It is a common observation that we are in the middle of a significant change in the interaction between companies and their customers. Customers are gaining more value and influence, and User Experience and Customer Experience are becoming increasingly important for companies to succeed.
Many companies are looking for ways to create a positive experience for every user on their digital touchpoints. This post gives recommendations and provides you with three key takeaways:
- What customer and user experience are and how they influence each other
- Why companies should actively manage the user experience on every individual user level
- How real-time personalization helps companies to optimize the user’s experience
1. What are User Experience and Customer Experience and how do they influence each other
Customer Experience (CX) describes the conscious and subconscious perception a customer gains when interacting with your company.
This includes your products as core deliverables, but it also spans out to the perception of your brand, pricing, communication, servicing, etc.
An experience affects one or multiple dimensions for the customer:
- Sensory – how sensory organs of the customer are stimulated
- Affective – how the customer feels about something
- Cognitive – how the customer thinks about something
- Behavior – impacts the behavior of the customer
- Lifestyle – relates to the values and opinion of the customer
- Social – targets the social interaction of the customer with his environment
Customers’ purchase decisions are not only based on what they buy, but also why and from whom they make the purchase. Thus, for companies it’s essential to create a holistic, positive customer experience.
User Experience (UX) is part of CX and describes the experience a user has during the interaction with a product or service. UX is perceived on all your offerings – the paid ones you want to sell, as well as, the unpaid ones that you build to support the customer through the journey, like your website, apps, digital services and other digital touchpoints.
Every user experience made by the customer and every element of these experiences contribute to the overall customer experience, positive and negative ones in the same way.
An example: You are interacting with a website of a railroad company and want to book a train ride between cities. After your selection is done and you want to book, you might need to log in or change some settings. You return to the selection window of the destinations and find, that your previous selection has vanished. Dear reader, I am sure you will recognize this example.

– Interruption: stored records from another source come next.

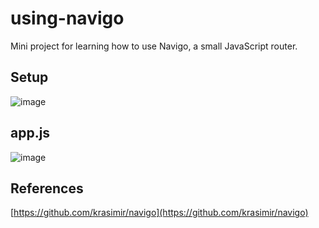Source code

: # using-navigo

Mini project for learning how to use Navigo, a small JavaScript router.

## Setup

![image](https://github.com/user-attachments/assets/e4f2fadb-8dc9-43d0-834c-3367585606d3)

## app.js

![image](https://github.com/user-attachments/assets/2b757aff-6a4a-4d3b-9127-7c8c22ff421d)

## References

[https://github.com/krasimir/navigo](https://github.com/krasimir/navigo)
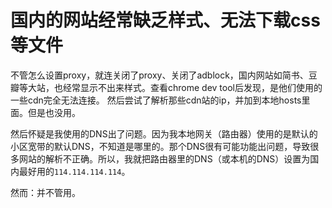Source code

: # 国内的网站经常缺乏样式、无法下载css等文件

不管怎么设置proxy，就连关闭了proxy、关闭了adblock，国内网站如简书、豆瓣等大站，也经常显示不出来样式。查看chrome dev tool后发现，是他们使用的一些cdn完全无法连接。
然后尝试了解析那些cdn站的ip，并加到本地hosts里面。但是也没用。

然后怀疑是我使用的DNS出了问题。因为我本地网关（路由器）使用的是默认的小区宽带的默认DNS，不知道是哪里的。那个DNS很有可能功能出问题，导致很多网站的解析不正确。所以，我就把路由器里的DNS（或本机的DNS）设置为国内最好用的`114.114.114.114`。

然而：并不管用。
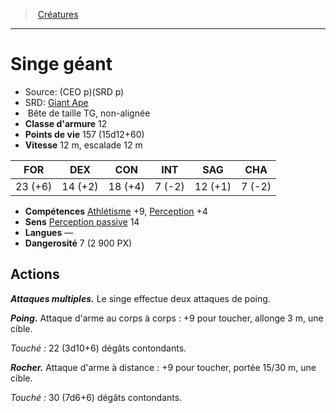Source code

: ﻿---
!MonsterItem
Family: MonsterHD
Type: Bête
Size: TG
Alignment: non-alignée
ArmorClass: 12
HitPoints: 157 (15d12+60)
Speed: 12 m, escalade 12 m
Strength: 23 (+6)
Dexterity: 14 (+2)
Constitution: 18 (+4)
Intelligence: ' 7 (-2)'
Wisdom: 12 (+1)
Charisma: ' 7 (-2)'
Skills: '[Athlétisme](hd_abilities_strength_athletisme.md) +9, [Perception](hd_abilities_wisdom_perception.md) +4'
Senses: '[Perception passive](hd_abilities_dexterity_perception_passive.md) 14'
Languages: —
Challenge: 7 (2 900 PX)
Id: monsters_hd.md#singe-géant
ParentLink: monsters_hd.md#créatures
Name: Singe géant
ParentName: Créatures
NameLevel: 1
AltName: '[Giant Ape](srd_monsters_giant_ape.md)'
Source: (CEO p)(SRD p)
Attributes:
  Name: Singe géant
  Markdown: >+
    # <!--Name-->Singe géant<!--/Name-->


    - Source: <!--Source-->(CEO p)(SRD p)<!--/Source-->

    - SRD: <!--AltName-->[Giant Ape](srd_monsters_giant_ape.md)<!--/AltName-->

    -  <!--Type-->Bête<!--/Type--> de taille <!--Size-->TG<!--/Size-->, <!--Alignment-->non-alignée<!--/Alignment-->

    - **Classe d'armure** <!--ArmorClass-->12<!--/ArmorClass-->

    - **Points de vie** <!--HitPoints-->157 (15d12+60)<!--/HitPoints-->

    - **Vitesse** <!--Speed-->12 m, escalade 12 m<!--/Speed-->


    |FOR|DEX|CON|INT|SAG|CHA|

    |---|---|---|---|---|---|

    |<!--Strength-->23 (+6)<!--/Strength-->|<!--Dexterity-->14 (+2)<!--/Dexterity-->|<!--Constitution-->18 (+4)<!--/Constitution-->|<!--Intelligence--> 7 (-2)<!--/Intelligence-->|<!--Wisdom-->12 (+1)<!--/Wisdom-->|<!--Charisma--> 7 (-2)<!--/Charisma-->|


    - **Compétences** <!--Skills-->[Athlétisme](hd_abilities_strength_athletisme.md) +9, [Perception](hd_abilities_wisdom_perception.md) +4<!--/Skills-->

    - **Sens** <!--Senses-->[Perception passive](hd_abilities_dexterity_perception_passive.md) 14<!--/Senses-->

    - **Langues** <!--Languages-->—<!--/Languages-->

    - **Dangerosité** <!--Challenge-->7 (2 900 PX)<!--/Challenge-->


    ## Actions


    **_Attaques multiples._** Le singe effectue deux attaques de poing.


    **_Poing._** Attaque d'arme au corps à corps : +9 pour toucher, allonge 3 m, une cible.


    _Touché :_ 22 (3d10+6) dégâts contondants.


    **_Rocher._** Attaque d'arme à distance : +9 pour toucher, portée 15/30 m, une cible.


    _Touché :_ 30 (7d6+6) dégâts contondants.

  Source: (CEO p)(SRD p)
  AltName: '[Giant Ape](srd_monsters_giant_ape.md)'
  Type: Bête
  Size: TG
  Alignment: non-alignée
  ArmorClass: 12
  HitPoints: 157 (15d12+60)
  Speed: 12 m, escalade 12 m
  Strength: 23 (+6)
  Dexterity: 14 (+2)
  Constitution: 18 (+4)
  Intelligence: ' 7 (-2)'
  Wisdom: 12 (+1)
  Charisma: ' 7 (-2)'
  Skills: '[Athlétisme](hd_abilities_strength_athletisme.md) +9, [Perception](hd_abilities_wisdom_perception.md) +4'
  Senses: '[Perception passive](hd_abilities_dexterity_perception_passive.md) 14'
  Languages: —
  Challenge: 7 (2 900 PX)
AttributesDictionary: >+
  Name: Singe géant

  Markdown: >+

    # <!--Name-->Singe géant<!--/Name-->





    - Source: <!--Source-->(CEO p)(SRD p)<!--/Source-->



    - SRD: <!--AltName-->[Giant Ape](srd_monsters_giant_ape.md)<!--/AltName-->



    -  <!--Type-->Bête<!--/Type--> de taille <!--Size-->TG<!--/Size-->, <!--Alignment-->non-alignée<!--/Alignment-->



    - **Classe d'armure** <!--ArmorClass-->12<!--/ArmorClass-->



    - **Points de vie** <!--HitPoints-->157 (15d12+60)<!--/HitPoints-->



    - **Vitesse** <!--Speed-->12 m, escalade 12 m<!--/Speed-->





    |FOR|DEX|CON|INT|SAG|CHA|



    |---|---|---|---|---|---|



    |<!--Strength-->23 (+6)<!--/Strength-->|<!--Dexterity-->14 (+2)<!--/Dexterity-->|<!--Constitution-->18 (+4)<!--/Constitution-->|<!--Intelligence--> 7 (-2)<!--/Intelligence-->|<!--Wisdom-->12 (+1)<!--/Wisdom-->|<!--Charisma--> 7 (-2)<!--/Charisma-->|





    - **Compétences** <!--Skills-->[Athlétisme](hd_abilities_strength_athletisme.md) +9, [Perception](hd_abilities_wisdom_perception.md) +4<!--/Skills-->



    - **Sens** <!--Senses-->[Perception passive](hd_abilities_dexterity_perception_passive.md) 14<!--/Senses-->



    - **Langues** <!--Languages-->—<!--/Languages-->



    - **Dangerosité** <!--Challenge-->7 (2 900 PX)<!--/Challenge-->





    ## Actions





    **_Attaques multiples._** Le singe effectue deux attaques de poing.





    **_Poing._** Attaque d'arme au corps à corps : +9 pour toucher, allonge 3 m, une cible.





    _Touché :_ 22 (3d10+6) dégâts contondants.





    **_Rocher._** Attaque d'arme à distance : +9 pour toucher, portée 15/30 m, une cible.





    _Touché :_ 30 (7d6+6) dégâts contondants.



  Source: (CEO p)(SRD p)

  AltName: '[Giant Ape](srd_monsters_giant_ape.md)'

  Type: Bête

  Size: TG

  Alignment: non-alignée

  ArmorClass: 12

  HitPoints: 157 (15d12+60)

  Speed: 12 m, escalade 12 m

  Strength: 23 (+6)

  Dexterity: 14 (+2)

  Constitution: 18 (+4)

  Intelligence: ' 7 (-2)'

  Wisdom: 12 (+1)

  Charisma: ' 7 (-2)'

  Skills: '[Athlétisme](hd_abilities_strength_athletisme.md) +9, [Perception](hd_abilities_wisdom_perception.md) +4'

  Senses: '[Perception passive](hd_abilities_dexterity_perception_passive.md) 14'

  Languages: —

  Challenge: 7 (2 900 PX)

---
> [Créatures](hd_monsters.md)

---

# Singe géant

- Source: (CEO p)(SRD p)
- SRD: [Giant Ape](srd_monsters_giant_ape.md)
-  Bête de taille TG, non-alignée
- **Classe d'armure** 12
- **Points de vie** 157 (15d12+60)
- **Vitesse** 12 m, escalade 12 m

|FOR|DEX|CON|INT|SAG|CHA|
|---|---|---|---|---|---|
|23 (+6)|14 (+2)|18 (+4)| 7 (-2)|12 (+1)| 7 (-2)|

- **Compétences** [Athlétisme](hd_abilities_strength_athletisme.md) +9, [Perception](hd_abilities_wisdom_perception.md) +4
- **Sens** [Perception passive](hd_abilities_dexterity_perception_passive.md) 14
- **Langues** —
- **Dangerosité** 7 (2 900 PX)

## Actions

**_Attaques multiples._** Le singe effectue deux attaques de poing.

**_Poing._** Attaque d'arme au corps à corps : +9 pour toucher, allonge 3 m, une cible.

_Touché :_ 22 (3d10+6) dégâts contondants.

**_Rocher._** Attaque d'arme à distance : +9 pour toucher, portée 15/30 m, une cible.

_Touché :_ 30 (7d6+6) dégâts contondants.

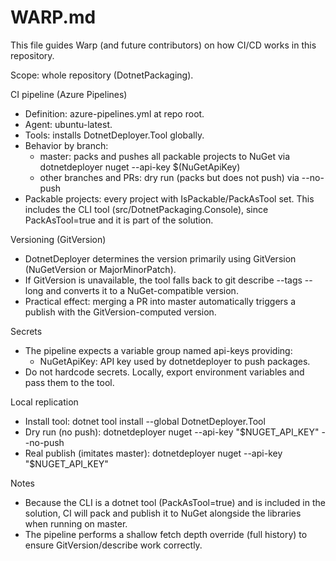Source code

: # WARP.md

This file guides Warp (and future contributors) on how CI/CD works in this repository.

Scope: whole repository (DotnetPackaging).

CI pipeline (Azure Pipelines)
- Definition: azure-pipelines.yml at repo root.
- Agent: ubuntu-latest.
- Tools: installs DotnetDeployer.Tool globally.
- Behavior by branch:
  - master: packs and pushes all packable projects to NuGet via dotnetdeployer nuget --api-key $(NuGetApiKey)
  - other branches and PRs: dry run (packs but does not push) via --no-push
- Packable projects: every project with IsPackable/PackAsTool set. This includes the CLI tool (src/DotnetPackaging.Console), since PackAsTool=true and it is part of the solution.

Versioning (GitVersion)
- DotnetDeployer determines the version primarily using GitVersion (NuGetVersion or MajorMinorPatch).
- If GitVersion is unavailable, the tool falls back to git describe --tags --long and converts it to a NuGet-compatible version.
- Practical effect: merging a PR into master automatically triggers a publish with the GitVersion-computed version.

Secrets
- The pipeline expects a variable group named api-keys providing:
  - NuGetApiKey: API key used by dotnetdeployer to push packages.
- Do not hardcode secrets. Locally, export environment variables and pass them to the tool.

Local replication
- Install tool: dotnet tool install --global DotnetDeployer.Tool
- Dry run (no push): dotnetdeployer nuget --api-key "$NUGET_API_KEY" --no-push
- Real publish (imitates master): dotnetdeployer nuget --api-key "$NUGET_API_KEY"

Notes
- Because the CLI is a dotnet tool (PackAsTool=true) and is included in the solution, CI will pack and publish it to NuGet alongside the libraries when running on master.
- The pipeline performs a shallow fetch depth override (full history) to ensure GitVersion/describe work correctly.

As a user, you will automatically associate this bad user experience with the company’s name and quality in general, even though the core deliverable may be excellent.
2. Why user experience must be managed on an individual level
In today’s practice, many companies use a customer lifecycle management and user journey approach to optimize the user experiences across their touchpoints. But this approach is misleading.
A customer lifecycle management approach splits the behavior of customers into distinct phases of a sales funnel, from awareness via purchasing to loyalty and advocacy. The user experience is then linked to each phase, trying to design an optimized experience per phase and leading the customer along the “ideal” journey.
“Users don’t adhere to theoretical journeys. They create their own and individual journey.”
However, users normally don’t adhere to theoretical journeys or their customer lifecycle. Users create their own and completely individual journey, jumping back and forth between different touchpoints and topics, with very own and individual habits in their behavior.
Therefore, only a fully individualized user experience can help to exploit the potential of your customers. Putting the user in the center of your UX design will help create the best user experience. In other words: Personalization is needed, and it has a tremendous and positive influence on UX and therefore CX.
3. The role of real-time personalization for an exceptional user experience
Now, what makes a good user experience for the individual user? Simply put, to deliver a good user experience you need to anticipate or predict the user’s wants while he is connecting with your touchpoints. Which brings us to the fun part of this article:
Let’s assume, a company knows for each user at any given moment what he really wants. This is challenging, but it is a prerequisite to change marketing from being just descriptive to being predictive.
With the complete user information available in real-time, the next step is to deliver the individualized and optimized experiences. Delivering this with static websites or applications is no longer an option. The user will have bad experiences as he is not presented the right content or product at the right time.
Companies must engage the user with the information he needs, and this can only be achieved with personalization in real-time. It makes digital touchpoints relevant, easy to use and time saving for the user.
To demonstrate the potential of real-time personalization, look at the below example:
Through coordinating tracking, tag management and predictive algorithms with front-end architecture and existing content, we can provide each user with a specific presentation of the right content, in real-time. Using this schema improves engagement rates by up to 300% and click through rates by more than 30%.
Optimized and individualized user experiences in real-time improve engagement rates by 300%
But personalization is more than technology, data science and processes, personalization needs to be integrated as a strategic pillar in the organization, spanning across all relevant departments. This new mindset combined with state-of-the-art concepts and technologies – from tracking, through artificial intelligence to true real-time capable decision engines – enables companies to personalize the user experience in real-time.
Your Key Takeaway
When we talk about optimized UX and CX, we need to consider real-time personalization as a core backbone of it. Only if we treat each user as an individual and are heads up with his needs in every moment, then he will interact with us, enabling us to deliver a relevant and successful UX.
The concept of user journey or customer lifecycle approaches does not reflect the reality. It is a relic from the earlier area of marketing automation and good for visualization idealized user journeys. However, it is not reflecting real user behavior.